Selon les chiffres de l'association, les médecins seraient d'avantage touchés par le suicide. 2,5 fois plus que le reste de la population. Alors comment lutter contre ce fléau ? 

Il y a une forme de déni très importante de la part des médecins, accepter d’être vulnérable c’est très compliqué. C’est difficile de s’accepter faillible et humain et surtout de savoir demander de l’aide. Beaucoup nous disent, j’ai votre plaquette depuis des mois, je n’osais pas appeler.

Loïc Solvignon, médecin coordinateur de l'association "mots"

"Qui s'occupe de moi ?"

S'accepter "malade" et trouver la force de se soigner, une étape délicate pour ceux qui prennent en charge quotidiennement  les maux des autres. "Je vois défiler mes patients et régulièrement je me dis, je vais plus mal qu’eux.
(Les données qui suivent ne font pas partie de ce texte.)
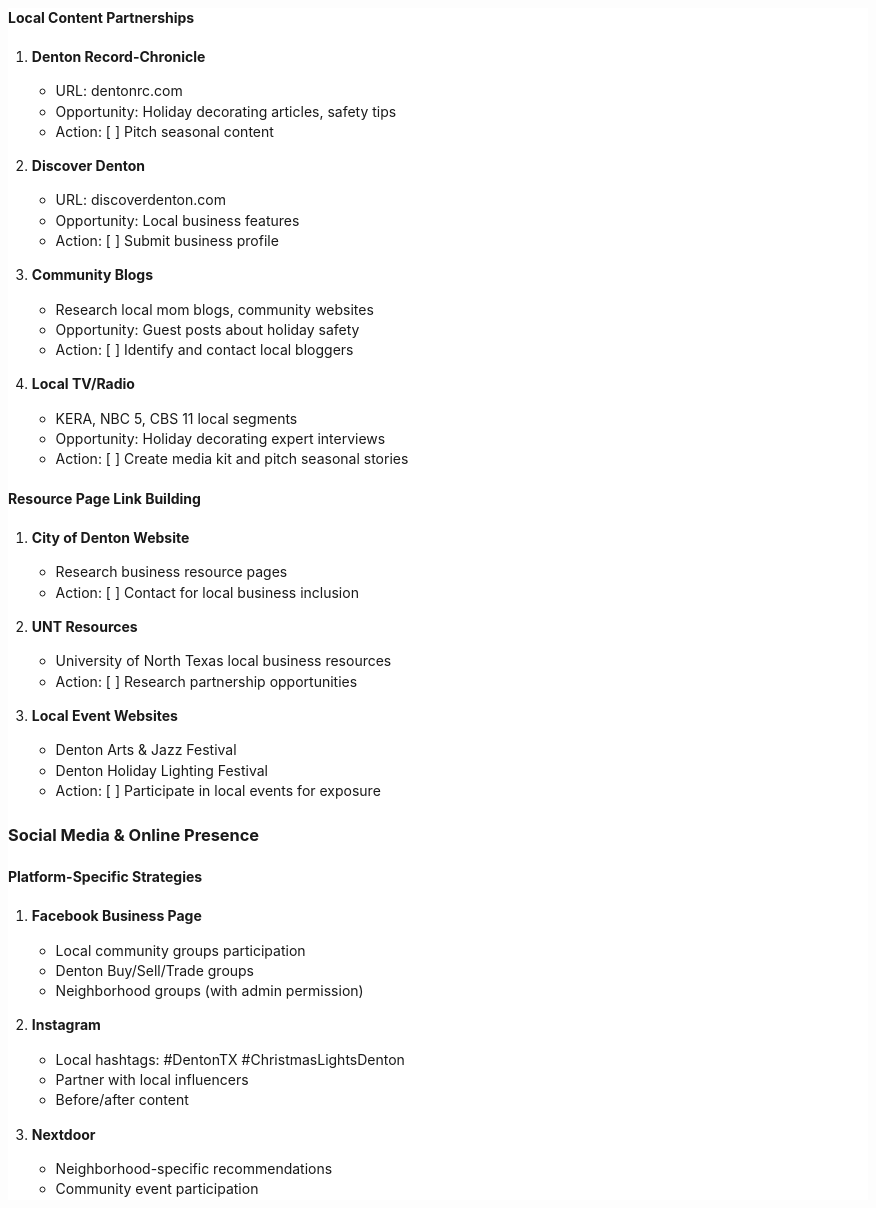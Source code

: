 #### Local Content Partnerships

1. **Denton Record-Chronicle**
   - URL: dentonrc.com
   - Opportunity: Holiday decorating articles, safety tips
   - Action: [ ] Pitch seasonal content

2. **Discover Denton**
   - URL: discoverdenton.com
   - Opportunity: Local business features
   - Action: [ ] Submit business profile

3. **Community Blogs**
   - Research local mom blogs, community websites
   - Opportunity: Guest posts about holiday safety
   - Action: [ ] Identify and contact local bloggers

4. **Local TV/Radio**
   - KERA, NBC 5, CBS 11 local segments
   - Opportunity: Holiday decorating expert interviews
   - Action: [ ] Create media kit and pitch seasonal stories

#### Resource Page Link Building

1. **City of Denton Website**
   - Research business resource pages
   - Action: [ ] Contact for local business inclusion

2. **UNT Resources**
   - University of North Texas local business resources
   - Action: [ ] Research partnership opportunities

3. **Local Event Websites**
   - Denton Arts & Jazz Festival
   - Denton Holiday Lighting Festival
   - Action: [ ] Participate in local events for exposure

### Social Media & Online Presence

#### Platform-Specific Strategies

1. **Facebook Business Page**
   - Local community groups participation
   - Denton Buy/Sell/Trade groups
   - Neighborhood groups (with admin permission)

2. **Instagram**
   - Local hashtags: #DentonTX #ChristmasLightsDenton
   - Partner with local influencers
   - Before/after content

3. **Nextdoor**
   - Neighborhood-specific recommendations
   - Community event participation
Qui s’occupe de moi ?", a confié une soignante à Loïc Solvignon.

Pour améliorer la prise en charge de ces soignants en souffrance, un diplôme inter-universitaire, intitulé "soigner les soignants" a été lancé en 2016. 

Une unité de soins dédiée aux soignants a également été créée en 2016 à la clinique Belle Rive de Villeneuve-lès-Avignon. Régulièrement, Loïc Solvignon oriente des patients vers cette unité afin de mettre en place un parcours de soin. "On a des médecins qui nous appellent en nous disant : je veux quitter la médecine. Pour éviter cette situation d’impasse, on essaye de travailler en amont avec des unités spécifiques".